▸ What is being asked:
Please return every line from the entries that has the string "tide" in it.

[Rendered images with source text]
::::::
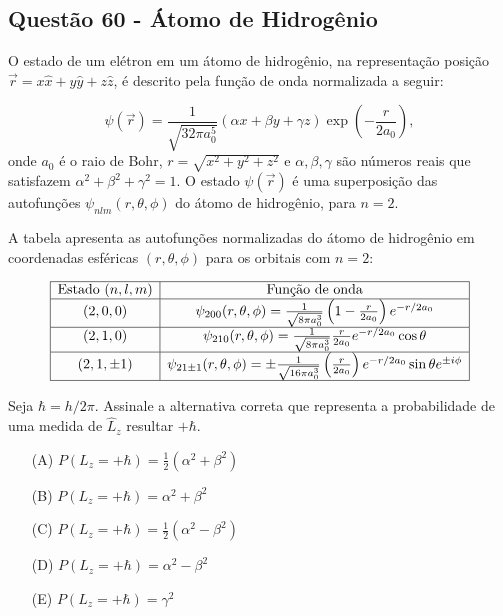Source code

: \documentclass[a4paper,12pt]{article}
\begin{document}
\begin{flushleft}
\subsection{Quest\~ao 60 - \'Atomo de Hidrogênio} 

O estado de um elétron em um átomo de hidrogênio, na representação posição 
\(\vec{r} = x \hat{x} + y \hat{y} + z \hat{z}\), é descrito pela função de onda normalizada a seguir:

\[
\psi(\vec{r}) = \frac{1}{\sqrt{32 \pi a_0^5}} (\alpha x + \beta y + \gamma z)\exp\left(-\frac{r}{2a_0}\right),
\]
onde \(a_0\) é o raio de Bohr, \(r=\sqrt{x^2+y^2+z^2}\) e \(\alpha,\beta,\gamma\) são números reais que satisfazem \(\alpha^2+\beta^2+\gamma^2=1\). O estado \(\psi(\vec{r})\) é uma superposição das autofunções \(\psi_{nlm}(r,\theta,\phi)\) do átomo de hidrogênio, para \(n=2\).  

A tabela apresenta as autofunções normalizadas do átomo de hidrogênio em coordenadas esféricas \((r,\theta,\phi)\) para os orbitais com \(n=2\):

\[
\begin{array}{|c|c|}
\hline
\text{Estado } (n,l,m) & \text{Função de onda} \\ \hline
(2,0,0) & \psi_{200}(r,\theta,\phi) = \frac{1}{\sqrt{8\pi a_0^3}}\left(1-\frac{r}{2a_0}\right)e^{-r/2a_0} \\ \hline
(2,1,0) & \psi_{210}(r,\theta,\phi) = \frac{1}{\sqrt{8\pi a_0^3}} \frac{r}{2a_0} e^{-r/2a_0}\cos\theta \\ \hline
(2,1,\pm 1) & \psi_{21\pm1}(r,\theta,\phi) = \pm \frac{1}{\sqrt{16\pi a_0^3}}\left(\frac{r}{2a_0}\right)e^{-r/2a_0}\sin\theta e^{\pm i\phi} \\ \hline
\end{array}
\]

Seja \(\hbar=h/2\pi\). Assinale a alternativa correta que representa a probabilidade de uma medida de \(\hat{L}_z\) resultar \(+\hbar\).

\begin{itemize}
\item[(A)] \(P(L_z=+\hbar)=\tfrac{1}{2}(\alpha^2+\beta^2)\)
\item[(B)] \(P(L_z=+\hbar)=\alpha^2+\beta^2\)
\item[(C)] \(P(L_z=+\hbar)=\tfrac{1}{2}(\alpha^2-\beta^2)\)
\item[(D)] \(P(L_z=+\hbar)=\alpha^2-\beta^2\)
\item[(E)] \(P(L_z=+\hbar)=\gamma^2\)
\end{itemize}


\end{flushleft}
\end{document}
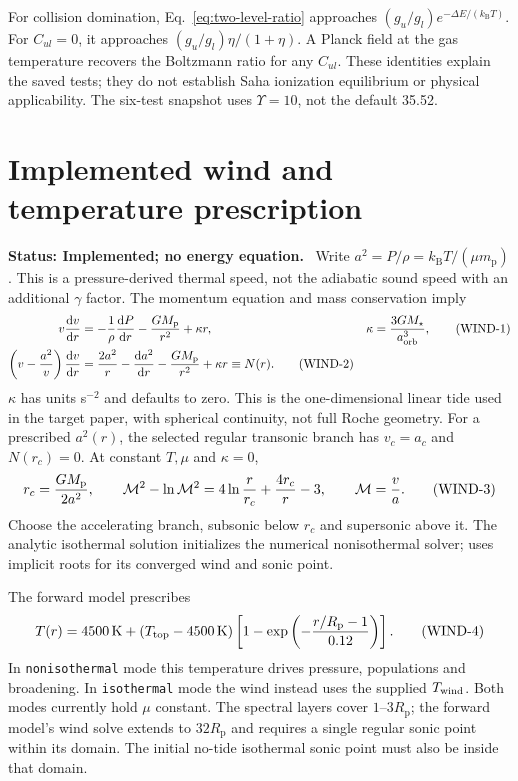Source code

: \documentclass[11pt,a4paper]{article}
\newcommand{\dd}{\mathrm{d}}
\newcommand{\kb}{k_{\mathrm B}}
\newcommand{\mpart}{m_{\mathrm p}}
\newcommand{\Rp}{R_{\mathrm p}}
\newcommand{\status}[1]{\par\noindent\textbf{Status: #1.}\ }
\begin{document}
For collision domination, Eq.~\eqref{eq:two-level-ratio} approaches
$(g_u/g_l)e^{-\Delta E/(\kb T)}$. For $C_{ul}=0$, it approaches
$(g_u/g_l)\eta/(1+\eta)$. A Planck field at the gas temperature recovers the
Boltzmann ratio for any $C_{ul}$. These identities explain the saved tests;
they do not establish Saha ionization equilibrium or physical applicability.
The six-test snapshot uses $\Upsilon=10$, not the default 35.52.

\section{Implemented wind and temperature prescription}\label{sec:wind}
\status{Implemented; no energy equation}
Write $a^2=P/\rho=\kb T/(\mu\mpart)$. This is a pressure-derived thermal
speed, not the adiabatic sound speed with an additional $\gamma$ factor.
The momentum equation and mass conservation imply
\begin{align}
 v\frac{\dd v}{\dd r}
   &=-\frac{1}{\rho}\frac{\dd P}{\dd r}
     -\frac{GM_{\rm p}}{r^2}+\kappa r,
 &\kappa&=\frac{3GM_\star}{a_{\rm orb}^3},
 \tag{WIND-1}\label{eq:momentum}\\
 \left(v-\frac{a^2}{v}\right)\frac{\dd v}{\dd r}
   &=\frac{2a^2}{r}-\frac{\dd a^2}{\dd r}
     -\frac{GM_{\rm p}}{r^2}+\kappa r
     \equiv N(r).
 \tag{WIND-2}\label{eq:wind}
\end{align}
$\kappa$ has units s$^{-2}$ and defaults to zero. This is the one-dimensional
linear tide used in the target paper, with spherical continuity, not full
Roche geometry. For a prescribed $a^2(r)$, the selected regular transonic
branch has $v_c=a_c$ and $N(r_c)=0$. At constant $T,\mu$ and $\kappa=0$,
\begin{equation}
 r_c=\frac{GM_{\rm p}}{2a^2},\qquad
 \mathcal M^2-\ln\mathcal M^2
  =4\ln\frac{r}{r_c}+\frac{4r_c}{r}-3,
 \qquad \mathcal M=\frac{v}{a}.
 \tag{WIND-3}\label{eq:isothermal-wind}
\end{equation}
Choose the accelerating branch, subsonic below $r_c$ and supersonic above it.
The analytic isothermal solution initializes the numerical nonisothermal
solver;  uses implicit roots for its converged wind
and sonic point.

The forward model prescribes
\begin{equation}
 T(r)=4500\,{\rm K}+(T_{\rm top}-4500\,{\rm K})
 \left[1-\exp\left(-\frac{r/\Rp-1}{0.12}\right)\right].
 \tag{WIND-4}\label{eq:temperature}
\end{equation}
In \texttt{nonisothermal} mode this temperature drives pressure, populations
and broadening. In \texttt{isothermal} mode the wind instead uses the supplied
$T_{\rm wind}$. Both modes currently hold $\mu$ constant. The spectral layers
cover $1$--$3\Rp$; the forward model's wind solve extends to $32\Rp$ and
requires a single regular sonic point within its domain. The initial
no-tide isothermal sonic point must also be inside that domain.
\end{document}
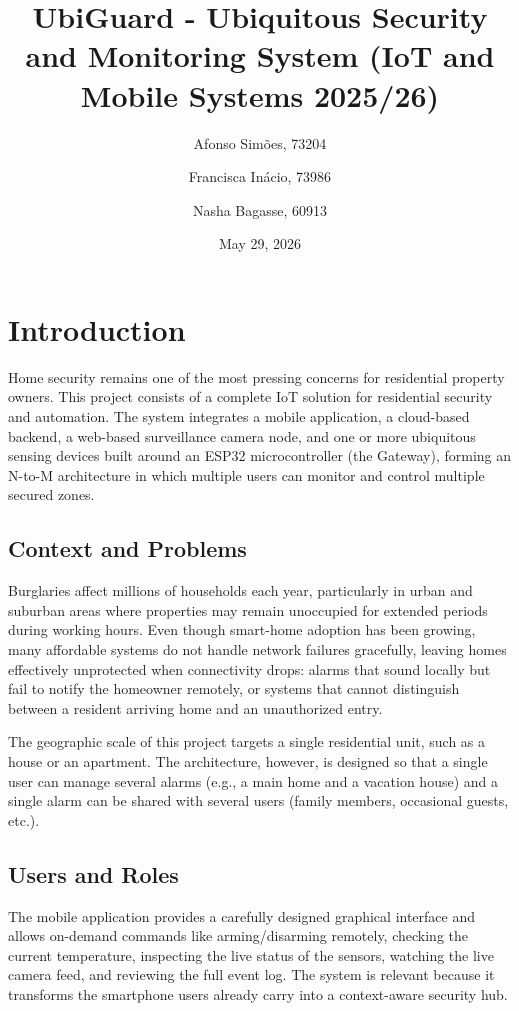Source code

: \documentclass[10pt,twocolumn]{article}
\title{\textbf{UbiGuard - Ubiquitous Security and Monitoring System (IoT and Mobile Systems 2025/26)}}
\author{
Afonso Simões, 73204
\and
Francisca Inácio, 73986
\and
Nasha Bagasse, 60913
}
\date{May 29, 2026}
\begin{document}
\maketitle

\section{Introduction}
Home security remains one of the most pressing concerns for residential property owners. This project consists of a complete IoT solution for residential security and automation. The system integrates a mobile application, a cloud-based backend, a web-based surveillance camera node, and one or more ubiquitous sensing devices built around an ESP32 microcontroller (the Gateway), forming an N-to-M architecture in which multiple users can monitor and control multiple secured zones.

\subsection{Context and Problems}
Burglaries affect millions of households each year, particularly in urban and suburban areas where properties may remain unoccupied for extended periods during working hours. Even though smart-home adoption has been growing, many affordable systems do not handle network failures gracefully, leaving homes effectively unprotected when connectivity drops: alarms that sound locally but fail to notify the homeowner remotely, or systems that cannot distinguish between a resident arriving home and an unauthorized entry.

The geographic scale of this project targets a single residential unit, such as a house or an apartment. The architecture, however, is designed so that a single user can manage several alarms (e.g., a main home and a vacation house) and a single alarm can be shared with several users (family members, occasional guests, etc.).

\subsection{Users and Roles}
The mobile application provides a carefully designed graphical interface and allows on-demand commands like arming/disarming remotely, checking the current temperature, inspecting the live status of the sensors, watching the live camera feed, and reviewing the full event log. The system is relevant because it transforms the smartphone users already carry into a context-aware security hub.
\end{document}
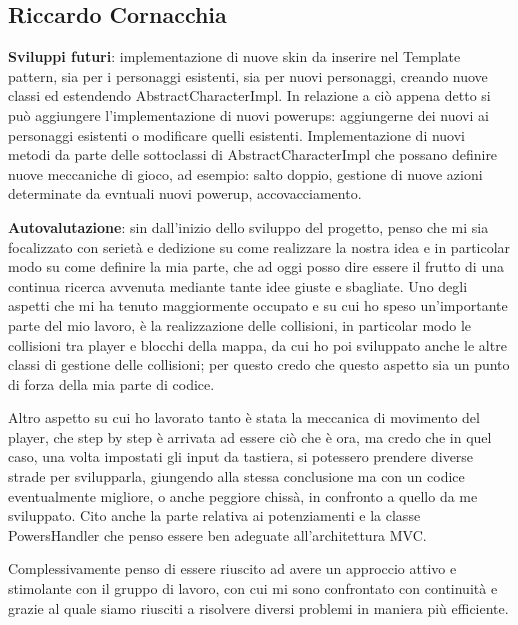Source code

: \documentclass[a4paper,12pt]{report}
\begin{document}
\subsection{Riccardo Cornacchia}
\textbf{Sviluppi futuri}: implementazione di nuove skin da inserire nel Template pattern, sia per i personaggi esistenti, sia per 
nuovi personaggi, creando nuove classi ed estendendo AbstractCharacterImpl.
In relazione a ciò appena detto si può aggiungere l'implementazione di nuovi powerups: aggiungerne dei nuovi ai personaggi esistenti o 
modificare quelli esistenti.
Implementazione di nuovi metodi da parte delle sottoclassi di AbstractCharacterImpl che possano definire nuove meccaniche di gioco, 
ad esempio: salto doppio, gestione di nuove azioni determinate da evntuali nuovi powerup, accovacciamento.

\textbf{Autovalutazione}: sin dall'inizio dello sviluppo del progetto, penso che mi sia focalizzato con serietà e dedizione su come 
realizzare la nostra idea e in particolar modo su come definire la mia parte, che ad oggi posso dire essere il frutto di una continua 
ricerca avvenuta mediante tante idee giuste e sbagliate.
Uno degli aspetti che mi ha tenuto maggiormente occupato e su cui ho speso un'importante parte del mio lavoro, è la realizzazione 
delle collisioni, in particolar modo le collisioni tra player e blocchi della mappa, da cui ho 
poi sviluppato anche le altre classi di gestione delle collisioni; per questo credo che questo aspetto sia un punto di forza della 
mia parte di codice.

Altro aspetto su cui ho lavorato tanto è stata la meccanica di movimento del player, che step by step è arrivata ad essere ciò che è 
ora, ma credo che in quel caso, una volta impostati gli input da tastiera, si potessero prendere diverse strade per svilupparla, 
giungendo alla stessa conclusione ma con un codice eventualmente migliore, o anche peggiore chissà, in confronto a quello da me sviluppato.
Cito anche la parte relativa ai potenziamenti e la classe PowersHandler che penso essere ben adeguate all'architettura MVC.

Complessivamente penso di essere riuscito ad avere un approccio attivo e stimolante con il gruppo di lavoro, con cui mi sono confrontato 
con continuità e grazie al quale siamo riusciti a risolvere diversi problemi in maniera più efficiente.
\end{document}
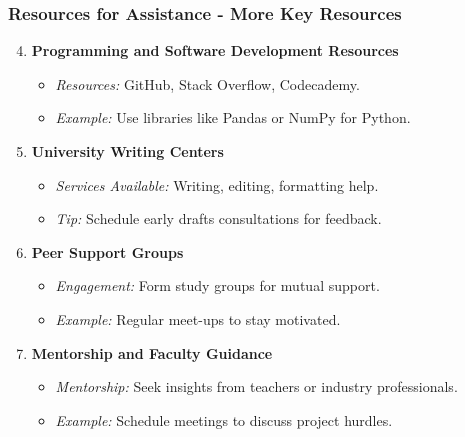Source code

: \documentclass[aspectratio=169]{beamer}
\begin{document}
\begin{frame}[fragile]
    \frametitle{Resources for Assistance - More Key Resources}
    \begin{enumerate}
        \setcounter{enumi}{3} %
        \item \textbf{Programming and Software Development Resources}
            \begin{itemize}
                \item \textit{Resources:} GitHub, Stack Overflow, Codecademy.
                \item \textit{Example:} Use libraries like Pandas or NumPy for Python.
            \end{itemize}
        \item \textbf{University Writing Centers}
            \begin{itemize}
                \item \textit{Services Available:} Writing, editing, formatting help.
                \item \textit{Tip:} Schedule early drafts consultations for feedback.
            \end{itemize}
        \item \textbf{Peer Support Groups}
            \begin{itemize}
                \item \textit{Engagement:} Form study groups for mutual support.
                \item \textit{Example:} Regular meet-ups to stay motivated.
            \end{itemize}
        \item \textbf{Mentorship and Faculty Guidance}
            \begin{itemize}
                \item \textit{Mentorship:} Seek insights from teachers or industry professionals.
                \item \textit{Example:} Schedule meetings to discuss project hurdles.
            \end{itemize}
    \end{enumerate}
\end{frame}
\end{document}
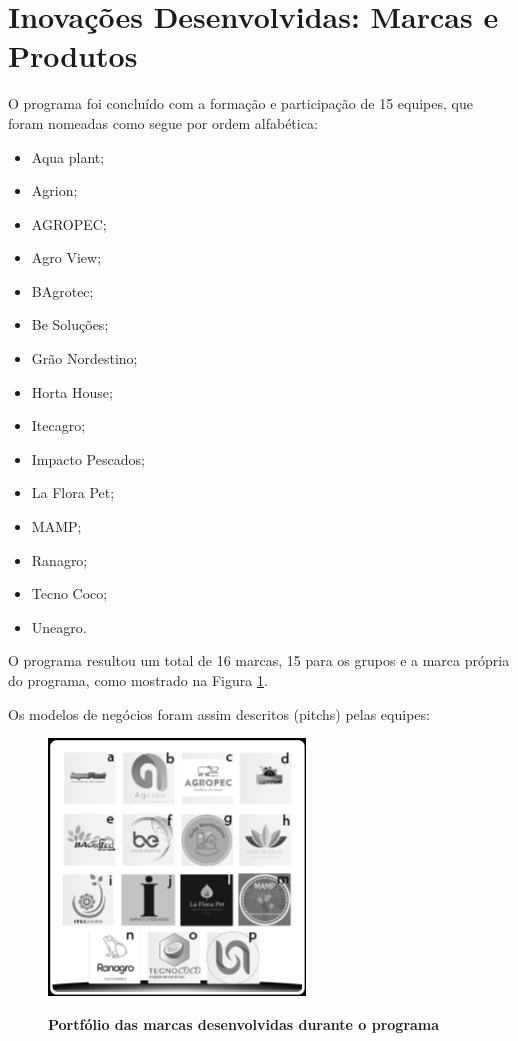 \section{Inovações Desenvolvidas: Marcas e Produtos}
\label{inovacoes}

O programa foi concluído  com a formação e participação de 15 equipes, que foram nomeadas como segue por ordem alfabética: 

\begin{multicols}{3}
\centering
    \begin{itemize}
\item { Aqua plant;}
\item { Agrion;}
\item { AGROPEC;}
\item { Agro View;}
\item { BAgrotec;}
\item { Be Soluções;}
\item { Grão Nordestino;}
\item { Horta House;}
\item { Itecagro;}
\item { Impacto Pescados;}
\item { La Flora Pet;}
\item { MAMP;}
\item { Ranagro;}
\item { Tecno Coco;}
\item { Uneagro.}
\end{itemize}
\end{multicols}


O programa resultou um total de 16 marcas, 15 para os grupos e a marca própria do programa, como mostrado na Figura \ref{fig_marcas}.

Os modelos de negócios foram assim descritos (pitchs) pelas equipes:
\begin{figure}[H]
\centering
\caption{\textbf{Portfólio das marcas desenvolvidas durante o programa}}
\includegraphics[scale=1]{Imagens/portfolio.png}
\label{fig_marcas}
\end{figure}


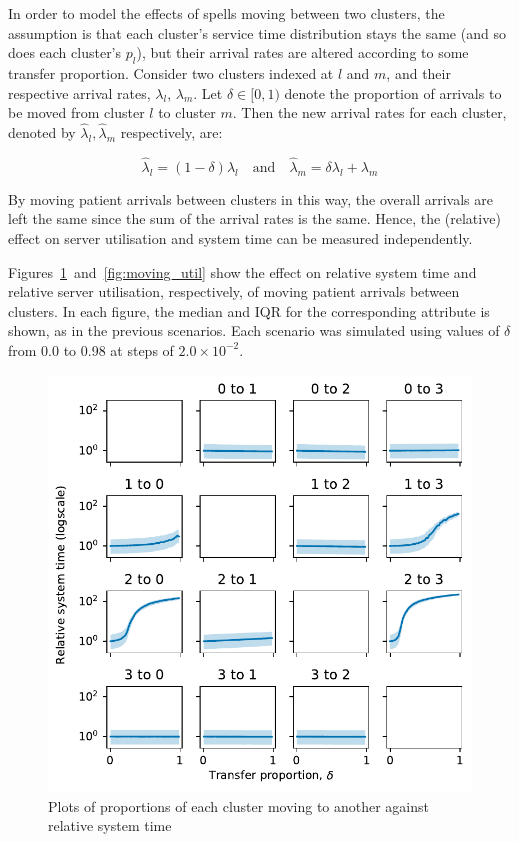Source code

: In order to model the effects of spells moving between two clusters, the
assumption is that each cluster's service time distribution stays the same (and
so does each cluster's \(p_l\)), but their arrival rates are altered according
to some transfer proportion. Consider two clusters indexed at \(l\) and \(m\),
and their respective arrival rates, \(\lambda_l\), \(\lambda_m\). Let \(\delta
\in [0, 1)\) denote the proportion of arrivals to be moved from cluster \(l\) to
cluster \(m\). Then the new arrival rates for each cluster, denoted by
\(\hat\lambda_l, \hat\lambda_m\) respectively, are:

\begin{equation}\label{eq:moving}
    \hat\lambda_l = \left(1 - \delta\right) \lambda_l
    \quad \text{and} \quad
    \hat\lambda_m = \delta\lambda_l + \lambda_m
\end{equation}

By moving patient arrivals between clusters in this way, the overall arrivals
are left the same since the sum of the arrival rates is the same. Hence, the
(relative) effect on server utilisation and system time can be measured
independently.

Figures~\ref{fig:moving_time}~and~\ref{fig:moving_util} show the effect on
relative system time and relative server utilisation, respectively, of moving
patient arrivals between clusters. In each figure, the median and IQR for the
corresponding attribute is shown, as in the previous scenarios. Each scenario
was simulated using values of \(\delta\) from 0.0 to 0.98 at steps of \(2.0
\times 10^{-2}\).

\begin{figure}
    \centering
    \includegraphics[width=\textwidth]{moving_time}
    \caption{%
        Plots of proportions of each cluster moving to another against relative
        system time
    }\label{fig:moving_time}
\end{figure}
::::::
▸ Answer box:
linear tide used in the target paper, with spherical continuity, not full
no-tide isothermal sonic point must also be inside that domain.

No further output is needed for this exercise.